- _To do_:
Find every line in the records below that contains the word "récentes", and copy each such line.
:: Given data
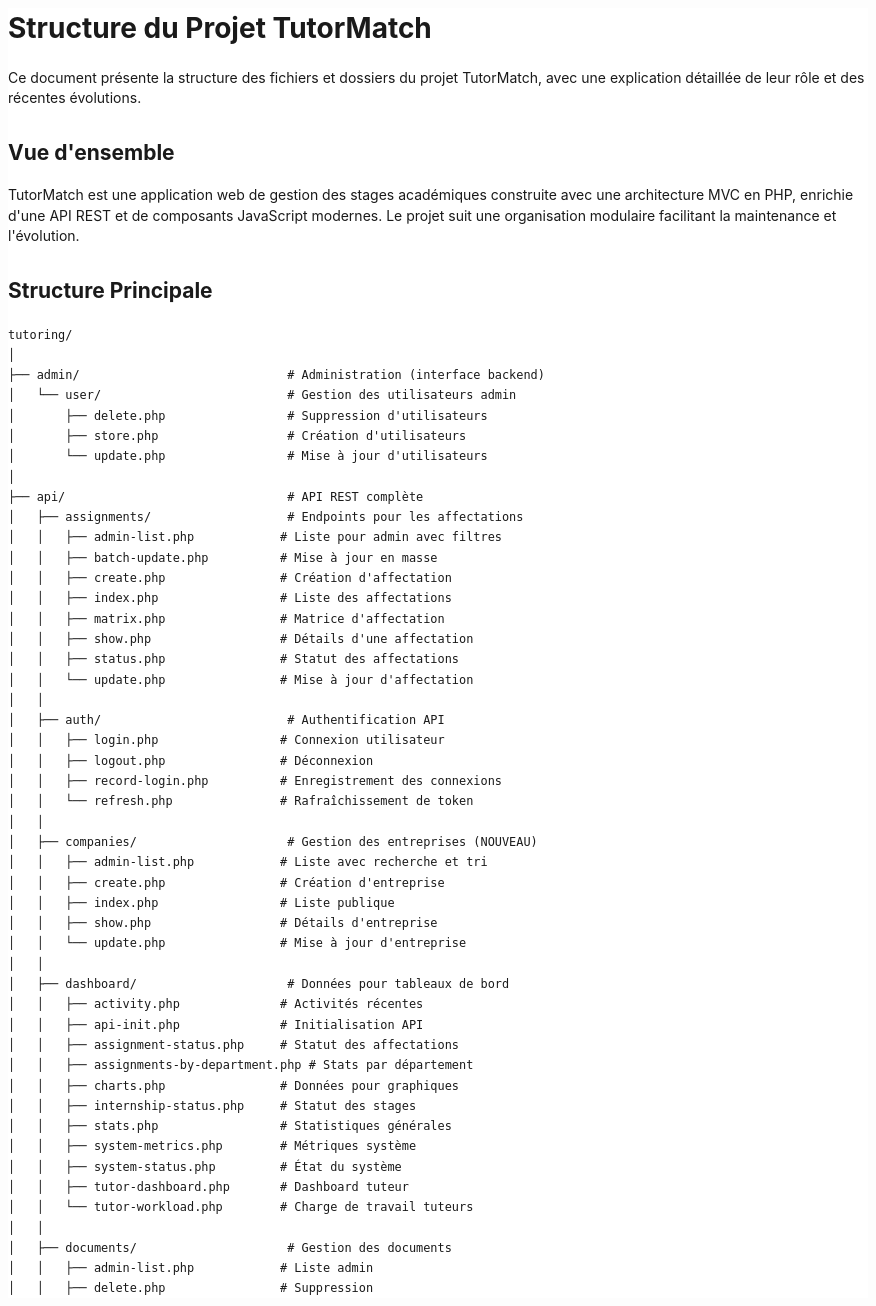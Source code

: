 # Structure du Projet TutorMatch

Ce document présente la structure des fichiers et dossiers du projet TutorMatch, avec une explication détaillée de leur rôle et des récentes évolutions.

## Vue d'ensemble

TutorMatch est une application web de gestion des stages académiques construite avec une architecture MVC en PHP, enrichie d'une API REST et de composants JavaScript modernes. Le projet suit une organisation modulaire facilitant la maintenance et l'évolution.

## Structure Principale

```
tutoring/
│
├── admin/                             # Administration (interface backend)
│   └── user/                          # Gestion des utilisateurs admin
│       ├── delete.php                 # Suppression d'utilisateurs
│       ├── store.php                  # Création d'utilisateurs
│       └── update.php                 # Mise à jour d'utilisateurs
│
├── api/                               # API REST complète
│   ├── assignments/                   # Endpoints pour les affectations
│   │   ├── admin-list.php            # Liste pour admin avec filtres
│   │   ├── batch-update.php          # Mise à jour en masse
│   │   ├── create.php                # Création d'affectation
│   │   ├── index.php                 # Liste des affectations
│   │   ├── matrix.php                # Matrice d'affectation
│   │   ├── show.php                  # Détails d'une affectation
│   │   ├── status.php                # Statut des affectations
│   │   └── update.php                # Mise à jour d'affectation
│   │
│   ├── auth/                          # Authentification API
│   │   ├── login.php                 # Connexion utilisateur
│   │   ├── logout.php                # Déconnexion
│   │   ├── record-login.php          # Enregistrement des connexions
│   │   └── refresh.php               # Rafraîchissement de token
│   │
│   ├── companies/                     # Gestion des entreprises (NOUVEAU)
│   │   ├── admin-list.php            # Liste avec recherche et tri
│   │   ├── create.php                # Création d'entreprise
│   │   ├── index.php                 # Liste publique
│   │   ├── show.php                  # Détails d'entreprise
│   │   └── update.php                # Mise à jour d'entreprise
│   │
│   ├── dashboard/                     # Données pour tableaux de bord
│   │   ├── activity.php              # Activités récentes
│   │   ├── api-init.php              # Initialisation API
│   │   ├── assignment-status.php     # Statut des affectations
│   │   ├── assignments-by-department.php # Stats par département
│   │   ├── charts.php                # Données pour graphiques
│   │   ├── internship-status.php     # Statut des stages
│   │   ├── stats.php                 # Statistiques générales
│   │   ├── system-metrics.php        # Métriques système
│   │   ├── system-status.php         # État du système
│   │   ├── tutor-dashboard.php       # Dashboard tuteur
│   │   └── tutor-workload.php        # Charge de travail tuteurs
│   │
│   ├── documents/                     # Gestion des documents
│   │   ├── admin-list.php            # Liste admin
│   │   ├── delete.php                # Suppression
```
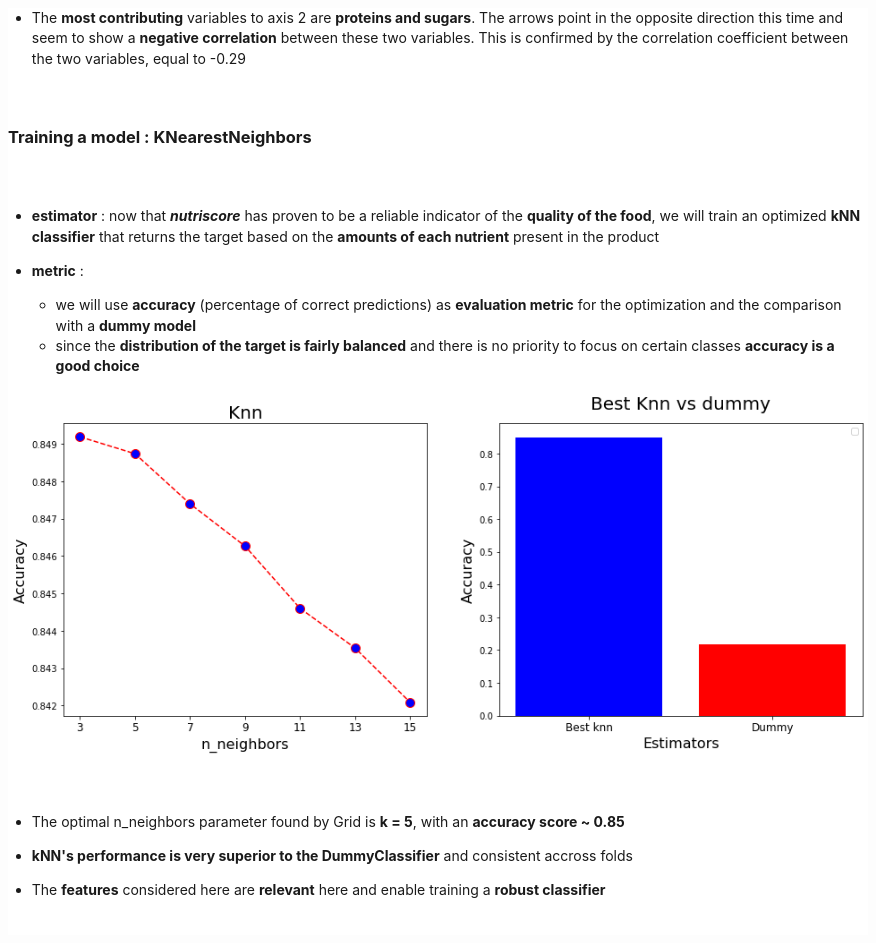 
* The **most contributing** variables to axis 2 are **proteins and sugars**. The arrows point in the opposite direction this time and seem to show a **negative correlation** between these two variables. This is confirmed by the correlation coefficient between the two variables, equal to -0.29<p>&nbsp;</p>



### **Training a model : KNearestNeighbors**<p>&nbsp;</p>



- **estimator** : now that ***nutriscore*** has proven to be a reliable indicator of the **quality of the food**, we will train an optimized **kNN classifier** that returns the target based on the **amounts of each nutrient** present in the product



- **metric** : 
  * we will use **accuracy** (percentage of correct predictions) as **evaluation metric** for the optimization and the comparison with a **dummy model**
  * since the **distribution of the target is fairly balanced** and there is no priority to focus on certain classes **accuracy is a good choice** 



![](Images/optimal_knn.png)<p>&nbsp;</p>







* The optimal n_neighbors parameter found by Grid is **k = 5**, with an **accuracy score ~ 0.85**

* **kNN's performance is very superior to the DummyClassifier** and consistent accross folds

* The **features** considered here are **relevant** here and enable training a **robust classifier**<p>&nbsp;</p>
::::
- _Response area_:
Ce document présente la structure des fichiers et dossiers du projet TutorMatch, avec une explication détaillée de leur rôle et des récentes évolutions.
│   │   ├── activity.php              # Activités récentes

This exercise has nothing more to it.